The last time Billy Joel played South Florida was New Year’s Eve 2017 at the BB&T Center. As a lengthy career tends to do, Joel, now 69 years old, has developed a more methodical and slower approach to the rock-star shtick. If you didn't know him, you'd probably walk right past him on a Manhattan corner. He doesn’t wear flamboyant clothes or hold a guitar like a Viking wielding a sword; he's often found wearing a black suit while performing with little accompaniment besides his piano.
Joel is set to kick off the decade this Friday, January 10, at Hard Rock Live. Although his career spans more than 50 years, his iconic sound came shortly after he quit the metal band Attila. He took the lonely piano-player route through New York City bars until his first hit song, 1977's "The Stranger,” garnered acclaim. Over the next four decades, Joel would go on to create and produce some of the greatest rock ’n’ roll tunes of our lifetime and accrued a following by blending the trappings of New Wave, rock, and other trends in his jubilant piano riffs.

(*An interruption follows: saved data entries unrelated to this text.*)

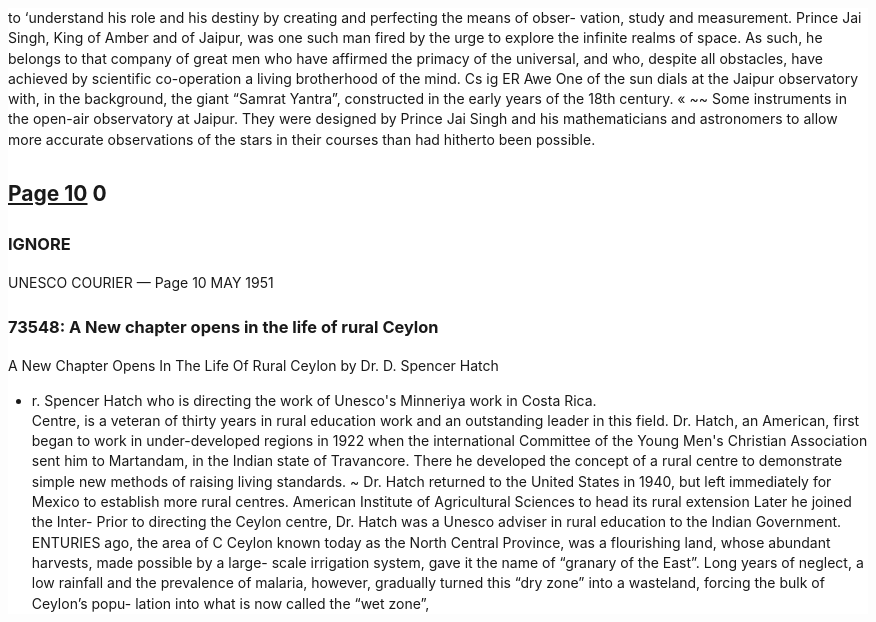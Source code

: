 to ‘understand his role and his destiny by 
creating and perfecting the means of obser- 
vation, study and measurement. 
Prince Jai Singh, King of Amber and of 
Jaipur, was one such man fired by the urge 
to explore the infinite realms of space. As 
such, he belongs to that company of great 
men who have affirmed the primacy of the 
universal, and who, despite all obstacles, 
have achieved by scientific co-operation a 
living brotherhood of the mind. 
Cs ig ER 
   Awe 
One of the sun dials at the Jaipur observatory 
with, in the background, the giant “Samrat Yantra”, 
constructed in the early years of the 18th century. 
« 
~~ 
Some instruments in the open-air observatory at Jaipur. They were designed by Prince Jai Singh and 
his mathematicians and astronomers to allow more accurate observations of the stars in their courses 
than had hitherto been possible.

## [Page 10](073537engo.pdf#page=10) 0

### IGNORE

UNESCO COURIER — Page 10 MAY 1951 


### 73548: A New chapter opens in the life of rural Ceylon

A New Chapter Opens In The Life 
Of Rural Ceylon 
by Dr. D. Spencer Hatch   
* r. Spencer Hatch who is directing the work of Unesco's Minneriya 
work in Costa Rica.   
Centre, is a veteran of thirty years in rural education work and 
an outstanding leader in this field. 
Dr. Hatch, an American, first began to work in under-developed 
regions in 1922 when the international Committee of the Young Men's 
Christian Association sent him to Martandam, in the Indian state of 
Travancore. There he developed the concept of a rural centre to 
demonstrate simple new methods of raising living standards. 
~ Dr. Hatch returned to the United States in 1940, but left immediately 
for Mexico to establish more rural centres. 
American Institute of Agricultural Sciences to head its rural extension 
Later he joined the Inter- 
Prior to directing the Ceylon centre, Dr. Hatch was a Unesco adviser 
in rural education to the Indian Government.   
ENTURIES ago, the area of 
C Ceylon known today as the 
North Central Province, was 
a flourishing land, whose abundant 
harvests, made possible by a large- 
scale irrigation system, gave it the 
name of “granary of the East”. 
Long years of neglect, a low 
rainfall and the prevalence of 
malaria, however, gradually turned 
this “dry zone” into a wasteland, 
forcing the bulk of Ceylon’s popu- 
lation into what is now called the 
“wet zone”,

Joel's cheerful, head-bobbing music, combined with his Long Island charisma, can leave the impression that his music is all fun and games. But when you scope out the lyrics, you'll notice his tunes are surprisingly grim: His magnum opus, “Piano Man,” depicts an improvising musician trying to make it all work amid a crowd of very fallible people. His 1975 song “Miami 2017 (Seen the Lights Go Out on Broadway)” is based on the time New York City came close to bankruptcy and is symbolized through a man’s escape to Miami after the Big Apple has crumbled into the sea; “Miami 2017” also reinforces the well-worn and documented stereotype of old New Yorkers moving to Florida for retirement.
Despite Joel's lengthy hiatus from 2008 to 2015, Miami seems like the quintessential spot for him: a city that's at once a paradise and a metropolis teeming with the grit that shaped him. Until 2018, Joel had a Manalapan mansion in West Palm Beach to escape the cold of New York, so South Florida represents a large constituency of fans: the ones who grew up in the Northeast and then went full snowbird.
It’s been nearly 20 years since Joel released his last studio album, 2001's Fantasies & Delusions. He has said his distaste for record executives, combined with the crowd's taste for the “classics,” are the main reasons for his retirement from the studio. In an interview with the New York Times, he stated, “They own the recordings, so I’m writing for them. I saw it happening with Elton [John], other big-name artists. The last album didn’t sell as much, got to put out another album, and they end up diluting their legacy by putting out albums that are no longer good.”
However, his time away from the studio doesn't mean his artistic brilliance has been dormant: Joel is always writing music; he simply keeps it in his head. In the same New York Times interview, he said. “I tell that to the audience sometimes: ‘We’re going to do your favorite songs. I’m not going to play anything new.’ ‘Yay!' But then I get accused of pandering. ‘He only gives them what they want to hear.' Well, they paid a [expletive] of money to see me; they should get what they want. That’s my job: I’m an entertainer.”
Whether he's releasing new tunes or not, Joel has sold more than 150 million albums; hosted a residency in Madison Square Garden since 2014 that sells out about every show; and has been sober for 15 years, his proudest achievement. His performance this Friday will see him play the fan favorites such as “It's Still Rock and Roll to Me,” “She's Always a Woman,” “New York State of Mind,” and “Piano Man,” a song he doesn't think is all that great. “I don’t think it’s that good a song. It’s a story song, like 'Taxi' with Harry Chapin, more of a folk song than a pop tune. It’s in 6/8 time, which is a waltz, about these losers in a bar. But people love it. [Shrugs] There’s a lot of my songs I could never hear again and live quite happily.”
Mere days into 2020, Australia is battling horrific wildfires, and U.S.-Iranian relations have crumbled. Let's deal with the impending apocalypse the Billy Joel way and get to Miami fast.